# INSTRUCTIONS FOR THE TASK
Determine how many lines of the entries contain "Standard". Reply with that number alone.

Dataset entries
============================================================
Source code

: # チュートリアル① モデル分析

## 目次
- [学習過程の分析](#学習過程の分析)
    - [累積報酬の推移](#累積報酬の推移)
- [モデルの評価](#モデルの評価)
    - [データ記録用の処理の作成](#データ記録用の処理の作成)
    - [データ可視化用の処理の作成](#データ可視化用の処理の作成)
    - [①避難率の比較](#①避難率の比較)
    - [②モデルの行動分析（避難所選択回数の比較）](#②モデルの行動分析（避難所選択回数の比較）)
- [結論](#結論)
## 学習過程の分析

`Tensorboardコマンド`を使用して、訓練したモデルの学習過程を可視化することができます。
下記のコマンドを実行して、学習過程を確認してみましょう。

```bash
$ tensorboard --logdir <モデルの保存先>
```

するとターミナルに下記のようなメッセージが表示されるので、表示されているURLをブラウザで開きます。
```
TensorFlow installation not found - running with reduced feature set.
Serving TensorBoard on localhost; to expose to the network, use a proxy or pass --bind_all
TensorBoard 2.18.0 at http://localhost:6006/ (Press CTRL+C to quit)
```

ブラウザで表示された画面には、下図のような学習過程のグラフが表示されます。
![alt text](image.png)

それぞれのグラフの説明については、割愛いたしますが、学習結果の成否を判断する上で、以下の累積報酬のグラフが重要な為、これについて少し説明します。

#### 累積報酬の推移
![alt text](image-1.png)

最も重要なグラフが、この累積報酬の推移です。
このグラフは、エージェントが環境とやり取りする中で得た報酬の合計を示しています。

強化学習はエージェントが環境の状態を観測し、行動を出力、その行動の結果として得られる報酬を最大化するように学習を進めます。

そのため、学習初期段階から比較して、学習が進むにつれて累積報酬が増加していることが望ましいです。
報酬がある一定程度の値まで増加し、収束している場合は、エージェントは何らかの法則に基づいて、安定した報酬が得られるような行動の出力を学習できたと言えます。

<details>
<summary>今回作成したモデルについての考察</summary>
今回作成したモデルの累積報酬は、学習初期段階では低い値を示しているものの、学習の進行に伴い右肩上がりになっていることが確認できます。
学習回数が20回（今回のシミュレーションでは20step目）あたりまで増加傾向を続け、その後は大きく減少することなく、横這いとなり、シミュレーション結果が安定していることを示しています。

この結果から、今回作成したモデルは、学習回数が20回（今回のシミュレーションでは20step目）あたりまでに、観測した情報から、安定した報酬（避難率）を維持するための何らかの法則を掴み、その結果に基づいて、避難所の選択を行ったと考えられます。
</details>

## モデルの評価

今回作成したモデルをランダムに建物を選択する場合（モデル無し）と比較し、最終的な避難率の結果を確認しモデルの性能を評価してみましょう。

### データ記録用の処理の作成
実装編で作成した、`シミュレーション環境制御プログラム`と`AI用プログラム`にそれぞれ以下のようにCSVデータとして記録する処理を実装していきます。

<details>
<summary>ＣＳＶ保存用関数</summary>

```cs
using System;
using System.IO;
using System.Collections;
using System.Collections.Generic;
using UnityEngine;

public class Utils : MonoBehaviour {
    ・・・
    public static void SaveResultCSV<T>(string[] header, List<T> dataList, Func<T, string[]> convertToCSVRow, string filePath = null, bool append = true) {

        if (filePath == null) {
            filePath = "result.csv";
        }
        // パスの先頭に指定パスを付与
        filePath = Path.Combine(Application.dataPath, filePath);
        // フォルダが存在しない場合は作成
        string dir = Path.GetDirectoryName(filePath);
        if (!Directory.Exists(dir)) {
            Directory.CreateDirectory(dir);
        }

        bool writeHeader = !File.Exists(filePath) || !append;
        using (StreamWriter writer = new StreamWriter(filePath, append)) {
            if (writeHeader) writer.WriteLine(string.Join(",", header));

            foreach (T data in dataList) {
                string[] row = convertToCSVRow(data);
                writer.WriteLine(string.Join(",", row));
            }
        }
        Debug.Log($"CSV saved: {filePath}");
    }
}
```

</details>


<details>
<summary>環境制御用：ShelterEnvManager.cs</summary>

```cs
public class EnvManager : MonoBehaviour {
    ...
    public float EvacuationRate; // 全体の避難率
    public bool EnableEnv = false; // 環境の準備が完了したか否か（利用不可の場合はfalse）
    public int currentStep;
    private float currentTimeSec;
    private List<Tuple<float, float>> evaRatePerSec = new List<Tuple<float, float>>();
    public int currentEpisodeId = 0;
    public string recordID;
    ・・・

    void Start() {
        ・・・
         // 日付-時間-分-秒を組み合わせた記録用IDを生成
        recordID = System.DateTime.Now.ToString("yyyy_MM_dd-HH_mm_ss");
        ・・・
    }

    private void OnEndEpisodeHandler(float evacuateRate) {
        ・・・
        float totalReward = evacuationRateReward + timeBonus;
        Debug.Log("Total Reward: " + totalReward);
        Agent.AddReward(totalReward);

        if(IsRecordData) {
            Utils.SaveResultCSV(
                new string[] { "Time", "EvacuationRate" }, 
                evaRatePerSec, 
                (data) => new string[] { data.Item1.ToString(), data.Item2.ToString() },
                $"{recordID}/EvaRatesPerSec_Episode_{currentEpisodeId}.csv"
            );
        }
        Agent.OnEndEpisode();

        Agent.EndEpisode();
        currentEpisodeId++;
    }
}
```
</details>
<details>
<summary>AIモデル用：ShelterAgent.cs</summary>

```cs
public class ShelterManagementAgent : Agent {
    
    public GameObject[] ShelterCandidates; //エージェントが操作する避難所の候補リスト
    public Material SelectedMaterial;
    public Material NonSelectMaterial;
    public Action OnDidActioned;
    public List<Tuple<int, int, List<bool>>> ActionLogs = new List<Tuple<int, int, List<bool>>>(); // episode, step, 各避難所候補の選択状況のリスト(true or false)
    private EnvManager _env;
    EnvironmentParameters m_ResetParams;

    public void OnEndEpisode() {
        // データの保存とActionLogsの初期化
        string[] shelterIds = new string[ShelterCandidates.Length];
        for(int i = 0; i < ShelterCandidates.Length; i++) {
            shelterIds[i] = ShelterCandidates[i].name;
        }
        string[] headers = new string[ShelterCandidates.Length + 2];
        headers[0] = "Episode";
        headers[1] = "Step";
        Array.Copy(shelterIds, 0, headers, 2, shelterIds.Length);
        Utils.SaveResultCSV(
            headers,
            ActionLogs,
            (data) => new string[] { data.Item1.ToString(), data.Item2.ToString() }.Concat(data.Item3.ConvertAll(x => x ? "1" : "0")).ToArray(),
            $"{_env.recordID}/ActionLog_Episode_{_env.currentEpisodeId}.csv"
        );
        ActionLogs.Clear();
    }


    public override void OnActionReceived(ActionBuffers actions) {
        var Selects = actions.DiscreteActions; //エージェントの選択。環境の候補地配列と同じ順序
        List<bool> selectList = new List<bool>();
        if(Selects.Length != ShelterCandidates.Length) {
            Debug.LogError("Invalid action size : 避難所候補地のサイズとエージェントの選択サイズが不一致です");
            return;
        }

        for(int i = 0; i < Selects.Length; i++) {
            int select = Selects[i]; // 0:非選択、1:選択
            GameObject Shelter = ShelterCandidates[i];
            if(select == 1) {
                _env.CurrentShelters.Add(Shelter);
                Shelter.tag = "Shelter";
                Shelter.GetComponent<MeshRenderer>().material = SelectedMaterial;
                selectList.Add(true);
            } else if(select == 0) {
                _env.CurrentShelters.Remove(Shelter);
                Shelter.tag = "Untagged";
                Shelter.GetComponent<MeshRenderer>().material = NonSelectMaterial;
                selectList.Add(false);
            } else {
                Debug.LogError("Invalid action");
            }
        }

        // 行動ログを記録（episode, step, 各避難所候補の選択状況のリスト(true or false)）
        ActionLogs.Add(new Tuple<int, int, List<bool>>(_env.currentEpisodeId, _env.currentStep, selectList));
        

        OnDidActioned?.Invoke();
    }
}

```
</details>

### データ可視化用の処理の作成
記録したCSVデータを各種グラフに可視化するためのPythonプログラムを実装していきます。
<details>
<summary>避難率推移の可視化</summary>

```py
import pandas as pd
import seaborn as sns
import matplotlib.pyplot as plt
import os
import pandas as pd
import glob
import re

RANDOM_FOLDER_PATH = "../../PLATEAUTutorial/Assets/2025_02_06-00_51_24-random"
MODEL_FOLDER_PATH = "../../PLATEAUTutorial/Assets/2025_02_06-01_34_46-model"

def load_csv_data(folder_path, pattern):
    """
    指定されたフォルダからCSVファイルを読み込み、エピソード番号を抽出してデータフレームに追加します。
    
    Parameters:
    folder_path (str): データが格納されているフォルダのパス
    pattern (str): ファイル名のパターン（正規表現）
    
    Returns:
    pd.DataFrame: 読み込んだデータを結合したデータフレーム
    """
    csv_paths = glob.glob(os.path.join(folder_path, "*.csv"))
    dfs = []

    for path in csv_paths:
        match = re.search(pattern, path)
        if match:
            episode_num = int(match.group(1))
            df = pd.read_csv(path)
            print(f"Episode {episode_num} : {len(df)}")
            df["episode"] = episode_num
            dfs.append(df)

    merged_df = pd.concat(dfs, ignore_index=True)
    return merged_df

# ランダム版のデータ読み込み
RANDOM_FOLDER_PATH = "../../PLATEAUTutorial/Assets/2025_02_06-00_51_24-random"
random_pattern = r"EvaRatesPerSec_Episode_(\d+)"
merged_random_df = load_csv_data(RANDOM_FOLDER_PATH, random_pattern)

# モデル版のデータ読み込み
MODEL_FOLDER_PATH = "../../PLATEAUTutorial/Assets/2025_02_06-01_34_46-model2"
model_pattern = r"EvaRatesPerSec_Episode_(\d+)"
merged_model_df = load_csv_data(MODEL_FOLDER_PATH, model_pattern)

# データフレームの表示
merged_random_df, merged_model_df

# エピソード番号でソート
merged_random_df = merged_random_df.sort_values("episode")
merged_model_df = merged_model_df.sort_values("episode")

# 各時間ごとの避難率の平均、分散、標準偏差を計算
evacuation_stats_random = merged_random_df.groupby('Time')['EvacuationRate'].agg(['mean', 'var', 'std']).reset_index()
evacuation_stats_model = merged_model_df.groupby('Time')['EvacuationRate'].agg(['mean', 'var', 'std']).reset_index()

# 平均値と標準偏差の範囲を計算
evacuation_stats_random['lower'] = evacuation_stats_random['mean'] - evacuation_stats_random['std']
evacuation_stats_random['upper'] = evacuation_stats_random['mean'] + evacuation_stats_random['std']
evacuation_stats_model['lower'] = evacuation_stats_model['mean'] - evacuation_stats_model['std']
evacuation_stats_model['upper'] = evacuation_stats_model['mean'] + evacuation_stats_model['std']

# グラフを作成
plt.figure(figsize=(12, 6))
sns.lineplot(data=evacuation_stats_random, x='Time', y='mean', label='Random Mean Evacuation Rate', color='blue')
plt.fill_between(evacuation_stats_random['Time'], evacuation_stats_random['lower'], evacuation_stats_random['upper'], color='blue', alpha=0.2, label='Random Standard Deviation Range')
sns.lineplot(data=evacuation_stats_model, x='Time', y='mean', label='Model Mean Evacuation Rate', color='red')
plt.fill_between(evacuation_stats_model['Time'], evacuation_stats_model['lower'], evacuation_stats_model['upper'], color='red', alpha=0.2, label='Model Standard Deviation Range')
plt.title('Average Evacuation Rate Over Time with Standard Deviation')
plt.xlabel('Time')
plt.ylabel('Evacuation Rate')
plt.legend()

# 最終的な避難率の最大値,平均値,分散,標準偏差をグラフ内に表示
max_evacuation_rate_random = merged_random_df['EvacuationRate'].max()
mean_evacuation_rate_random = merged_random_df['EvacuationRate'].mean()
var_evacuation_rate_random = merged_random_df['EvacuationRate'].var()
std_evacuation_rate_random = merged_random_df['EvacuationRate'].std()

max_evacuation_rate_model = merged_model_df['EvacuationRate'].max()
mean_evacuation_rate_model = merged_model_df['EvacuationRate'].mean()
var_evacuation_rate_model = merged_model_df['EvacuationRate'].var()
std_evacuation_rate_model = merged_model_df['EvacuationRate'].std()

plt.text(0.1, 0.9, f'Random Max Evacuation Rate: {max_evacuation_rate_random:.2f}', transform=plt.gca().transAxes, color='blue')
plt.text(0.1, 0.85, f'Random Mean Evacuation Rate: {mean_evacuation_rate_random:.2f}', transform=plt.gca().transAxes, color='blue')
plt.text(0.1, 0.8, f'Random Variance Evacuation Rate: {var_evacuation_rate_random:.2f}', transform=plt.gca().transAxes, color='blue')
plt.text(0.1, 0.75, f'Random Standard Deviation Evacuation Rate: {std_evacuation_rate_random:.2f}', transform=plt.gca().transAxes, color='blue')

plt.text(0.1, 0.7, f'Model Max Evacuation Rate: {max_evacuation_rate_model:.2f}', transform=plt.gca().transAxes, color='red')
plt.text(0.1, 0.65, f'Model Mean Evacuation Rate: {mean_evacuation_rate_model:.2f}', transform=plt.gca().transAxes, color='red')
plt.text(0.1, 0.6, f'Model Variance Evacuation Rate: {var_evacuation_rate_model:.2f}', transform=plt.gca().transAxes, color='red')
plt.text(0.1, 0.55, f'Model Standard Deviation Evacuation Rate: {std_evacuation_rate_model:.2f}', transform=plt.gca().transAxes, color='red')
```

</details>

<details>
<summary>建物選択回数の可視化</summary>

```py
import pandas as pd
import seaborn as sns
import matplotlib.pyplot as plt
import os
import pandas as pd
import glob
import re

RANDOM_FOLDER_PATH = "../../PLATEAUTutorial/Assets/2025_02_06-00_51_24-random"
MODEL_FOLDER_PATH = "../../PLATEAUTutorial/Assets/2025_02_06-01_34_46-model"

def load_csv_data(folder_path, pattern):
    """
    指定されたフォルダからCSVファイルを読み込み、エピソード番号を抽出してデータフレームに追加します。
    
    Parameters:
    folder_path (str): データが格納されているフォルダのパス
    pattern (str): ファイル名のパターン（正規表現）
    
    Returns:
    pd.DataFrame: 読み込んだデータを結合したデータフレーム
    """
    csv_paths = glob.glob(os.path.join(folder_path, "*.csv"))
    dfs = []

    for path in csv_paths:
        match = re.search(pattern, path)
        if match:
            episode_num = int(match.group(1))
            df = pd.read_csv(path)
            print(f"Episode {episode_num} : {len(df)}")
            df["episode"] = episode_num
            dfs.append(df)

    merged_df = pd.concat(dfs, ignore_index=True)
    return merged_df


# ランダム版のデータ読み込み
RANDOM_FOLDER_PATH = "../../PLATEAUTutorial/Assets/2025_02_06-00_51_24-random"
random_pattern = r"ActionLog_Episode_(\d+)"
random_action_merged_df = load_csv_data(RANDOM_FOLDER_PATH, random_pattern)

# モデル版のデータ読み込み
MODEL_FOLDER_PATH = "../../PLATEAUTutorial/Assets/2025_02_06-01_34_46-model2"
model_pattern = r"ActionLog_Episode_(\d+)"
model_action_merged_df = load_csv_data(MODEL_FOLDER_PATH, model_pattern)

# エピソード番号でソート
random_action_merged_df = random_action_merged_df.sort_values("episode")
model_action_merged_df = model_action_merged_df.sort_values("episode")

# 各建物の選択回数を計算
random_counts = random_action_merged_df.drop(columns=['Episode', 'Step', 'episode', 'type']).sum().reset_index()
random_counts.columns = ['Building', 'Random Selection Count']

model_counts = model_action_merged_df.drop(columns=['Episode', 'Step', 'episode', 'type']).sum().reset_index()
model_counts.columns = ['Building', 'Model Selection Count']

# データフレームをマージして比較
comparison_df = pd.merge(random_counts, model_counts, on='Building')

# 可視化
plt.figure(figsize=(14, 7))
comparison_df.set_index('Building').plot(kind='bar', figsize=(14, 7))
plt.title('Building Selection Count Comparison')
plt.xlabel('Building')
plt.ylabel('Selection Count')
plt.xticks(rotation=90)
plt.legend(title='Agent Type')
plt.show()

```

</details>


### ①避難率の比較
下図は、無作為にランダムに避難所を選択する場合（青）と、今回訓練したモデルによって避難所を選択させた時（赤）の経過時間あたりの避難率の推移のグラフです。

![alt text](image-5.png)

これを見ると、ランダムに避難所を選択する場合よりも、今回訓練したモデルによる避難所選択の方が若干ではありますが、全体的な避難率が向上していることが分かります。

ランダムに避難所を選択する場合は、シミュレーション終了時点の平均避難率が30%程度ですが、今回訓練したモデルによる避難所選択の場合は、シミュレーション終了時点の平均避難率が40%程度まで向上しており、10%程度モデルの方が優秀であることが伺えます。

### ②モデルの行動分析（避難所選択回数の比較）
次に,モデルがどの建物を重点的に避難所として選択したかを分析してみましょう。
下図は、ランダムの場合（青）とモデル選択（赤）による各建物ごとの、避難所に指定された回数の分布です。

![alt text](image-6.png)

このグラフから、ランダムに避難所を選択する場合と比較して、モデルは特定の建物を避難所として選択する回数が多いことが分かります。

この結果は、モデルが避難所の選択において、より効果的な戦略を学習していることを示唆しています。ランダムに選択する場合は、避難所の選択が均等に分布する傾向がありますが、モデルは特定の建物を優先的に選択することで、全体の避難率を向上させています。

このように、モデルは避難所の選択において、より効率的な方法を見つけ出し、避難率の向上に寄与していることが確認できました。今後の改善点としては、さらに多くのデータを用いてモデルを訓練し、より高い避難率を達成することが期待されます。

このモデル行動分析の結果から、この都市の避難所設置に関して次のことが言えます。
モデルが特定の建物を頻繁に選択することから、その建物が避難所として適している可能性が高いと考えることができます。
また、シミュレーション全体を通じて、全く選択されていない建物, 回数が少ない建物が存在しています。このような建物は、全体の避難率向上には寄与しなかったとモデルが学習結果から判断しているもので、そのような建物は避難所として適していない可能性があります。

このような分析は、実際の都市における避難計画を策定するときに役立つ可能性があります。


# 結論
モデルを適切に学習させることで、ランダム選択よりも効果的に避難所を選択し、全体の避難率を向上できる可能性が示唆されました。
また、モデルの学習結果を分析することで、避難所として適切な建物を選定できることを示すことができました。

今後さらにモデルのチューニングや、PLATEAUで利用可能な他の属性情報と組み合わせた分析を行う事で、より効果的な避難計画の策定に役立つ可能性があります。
============================================================
# SOLUTION
5